These are not normal times, however.  Every day, the press has new commentary about the spectre of the rise of what are described as ultra-right (l’extrême droite) parties across the continent - from the Front National (FN) in France to the UK Independence Party (UKIP) across the English Channel.

As context, last month local elections were held in France, a country that resisted the most heavy-handed of the "austerity" measures seen in other European capitals, especially London.  François Hollande, the socialist president who had just been elected at the outset of the global financial crisis, vowed to tackle France's problems with larger social spending and punitive taxes on the wealthy.  Most famous among his promises was a pledge to put in place a tax of 75 per cent on incomes above one million Euros per annum (his plans were blocked by a French court which found them illegal).

Many European countries - including the UK under Tory David Cameron - have emerged from the crisis.  France continues to see massive unemployment, huge budget deficits, falling property values, and a general economic and social mal-a-l'aise. Hollande himself got caught in a series of petty, embarrassing scandals, including an affair with a second-tier actress, mocked not because of its indiscretion as much as its lack of taste and joie de vivre (Hollande sneaked in and out of his rendez-vous on a cheap, Vespa scooter).  Proposals to place fuel sur-taxes on farmers, who never were in close alignment with the globalist elites, introduced a new populist term to the press here - le ras le bol (loosely meaning, 'pissed off'), with nightly images of les bonnets rouges (rural protesters in red hats) blocking roadways with heavy farming equipment, and, oddly, an epidemic of destruction of speed cameras on rural highways.

This has left an opening for the FN to cleanse itself and re-brand as the party of the forgotten - lower middle-class labourers and rural people.  The PS were trounced in the local by-elections, with the FN taking control of several constituencies, in their best showing, perhaps in history.  Of course, the press continue to consider the FN to be 'far-right,' but much of their strongest showings have been in former leftist strongholds.  

With that context, the press in France (and if my on-line readings of the Daily Telegraph and The Guardian in the UK are indicative, l'outre Manche as well) have become increasingly and obviously afraid of how the European parliament elections will go.  

This article, in today's Le Figaro is an excellent example of the sort of coverage recently.
Ils n'ont parfois pas grand-chose à voir entre eux mais surfent sur la même vague: la crise. Souvent, ils tirent les mêmes ficelles: le rejet de l'Europe, des élites et la relance du nationalisme. Qu'ils soient issus de l'extrême droite historique ou de la nouvelle tendance nationale-populiste, les partis hostiles à l'Union européenne donnent le ton dans de nombreux pays, à l'occasion de ces élections européennes.
[They do not have much between them besides the same tidal wave: the crisis.  They often pull the same strings: rejecting the EU, elites, and the rise of nationalism.  Whether they are historical issues of the far-right or the new, nationalist/populist tendancy, the parties hostile to the EU give the same tone in a number of countries during the European parliamentary elections]
The article provides a survey of the various EU countries and their respective dissident parties.

Below is a typical billboard ad seen all over Paris, in which le Pen and the FN portray themselves as representing France against powerful, external interests; a modern-day take on Joan of Arc.   And it's working.

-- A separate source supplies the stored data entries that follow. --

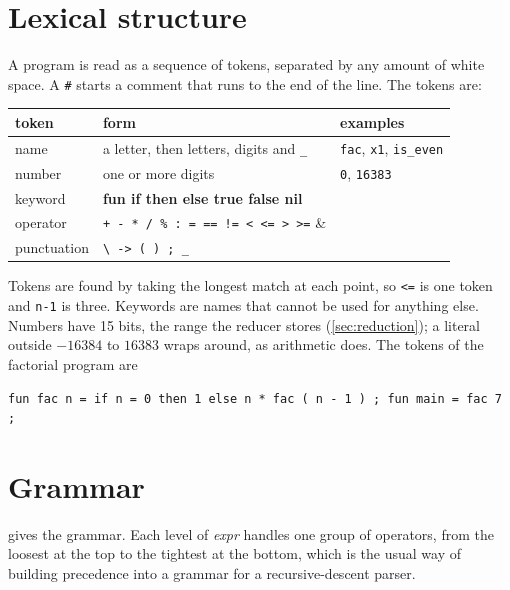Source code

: \documentclass[11pt,a4paper]{article}
\theoremstyle{definition}
\theoremstyle{plain}
\newcommand{\kw}[1]{\textbf{#1}}
\newcommand{\nt}[1]{\textit{#1}}
\begin{document}
\section{Lexical structure}\label{sec:lexical}

A program is read as a sequence of tokens, separated by any amount of white
space. A \verb|#| starts a comment that runs to the end of the line. The
tokens are:

\begin{center}
\small
\begin{tabular}{@{}l l l@{}}
\toprule
token & form & examples\\
\midrule
name & a letter, then letters, digits and \verb|_| & \texttt{fac}, \texttt{x1}, \texttt{is\_even}\\
number & one or more digits & \texttt{0}, \texttt{16383}\\
keyword & \kw{fun if then else true false nil} & \\
operator & \verb|+ - * / % : = == != < <= > >=| & \\
punctuation & \verb|\ -> ( ) ; _| & \\
\bottomrule
\end{tabular}
\end{center}

\noindent
Tokens are found by taking the longest match at each point, so \verb|<=| is
one token and \verb|n-1| is three. Keywords are names that cannot be used for
anything else. Numbers have 15 bits, the range the reducer stores
(\cref{sec:reduction}); a literal outside $-16384$ to $16383$ wraps around,
as arithmetic does. The tokens of the factorial program are
\begin{lstlisting}[style=plain]
fun fac n = if n = 0 then 1 else n * fac ( n - 1 ) ; fun main = fac 7 ;
\end{lstlisting}

\section{Grammar}\label{sec:grammar}

 gives the grammar. Each level of \nt{expr} handles one
group of operators, from the loosest at the top to the tightest at the
bottom, which is the usual way of building precedence into a grammar for a
recursive-descent parser.
\end{document}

Typical Advert Seen Currently in the Streets of Paris

It's not known how the FN will do Sunday - as the title of indicates, the ballot boxes await.  Early indications are mixed - the Netherlands voted last night, and despite rules that all countries should wait to report until the final vote - Sunday at 23h00 in Spain - is done, exit polls have shown that the PVV of Geert Wilders has come fourth despite leading.  Whilst at the same time, the UKIP and its head, Nigel Farage, did perhaps better than expected, in an election called a "political earthquake."

The Guardian did not mince words in saying that "(e)arly results seem to indicate that the main parties' worst fears have been realised."  Worse still, the UKIP have made a strong showing in places like Birmingham, a mill town and long-time Labour stronghold.

Farage, who looks and sounds a bit like a jumped-up Michael Caine, engaged in a series of disastrous debates with Nick Clegg, the head of the Liberal Democrats, themselves currently in a coalition government with the Tories.  The plan was to try to make Farage look like a frothing lunatic, but the reality is that it made Clegg (and the establishment parties) look dangerously out of touch.  The opposite effect of what was desired.

We won't know the ultimate outcome in the European elections until Sunday, but the UKIP and FN are talking about forming some sort of coalition, as the FN and Dutch PVV have already vowed.

The FN currently are running neck-and-neck with the centre-right UM
This is causing nothing short of a panic.  For the FN to take the election would be a massive embarrassment to France, and the klaxon has been sounded

What apparently is not working is the sort of tactics seen in the US, where a similar populist rising - the so-called "Tea Party" - was painted as know-nothing racists and xenophobes.  Le Pen's father, Jean-Marie Le Pen, who founded the FN, was recently quoted making a comment about the ebola virus being a natural check on the growth of immigrants in France.

Unlike the Tea party, the FN are the 'real deal' in terms of hostility for foreigners.

The bottom line is that the old attacks on the FN and their like as being "extreme right" are well beyond their sell-by date.  

What remains to be seen is the impact.  For better or for worse, the EU is a reality, and France and the other large, Western European countries are better in the EU than out.  Sending an overt, anti-European message will have consequences.  Recently, the Swiss voted to implement restrictions on immigrants, even from other European countries. The Swiss are not officially in the EU, but are signatories to the Shengen agreement that relaxed or even eliminated most border restrictions amongst parties to the agreement.  

It's unclear the ultimate result of such a decision - many Swiss employers are large, multinational companies with international workforces.  Two of the giants in my industry - Roche (parent of Genentech) and Novartis - have headquarters in Basel, which sits at the border of Switzerland, Germany, and France.  These companies need to have foreign workers, as Switzerland simply does not produce enough chemists, analysts, and doctors to staff them.   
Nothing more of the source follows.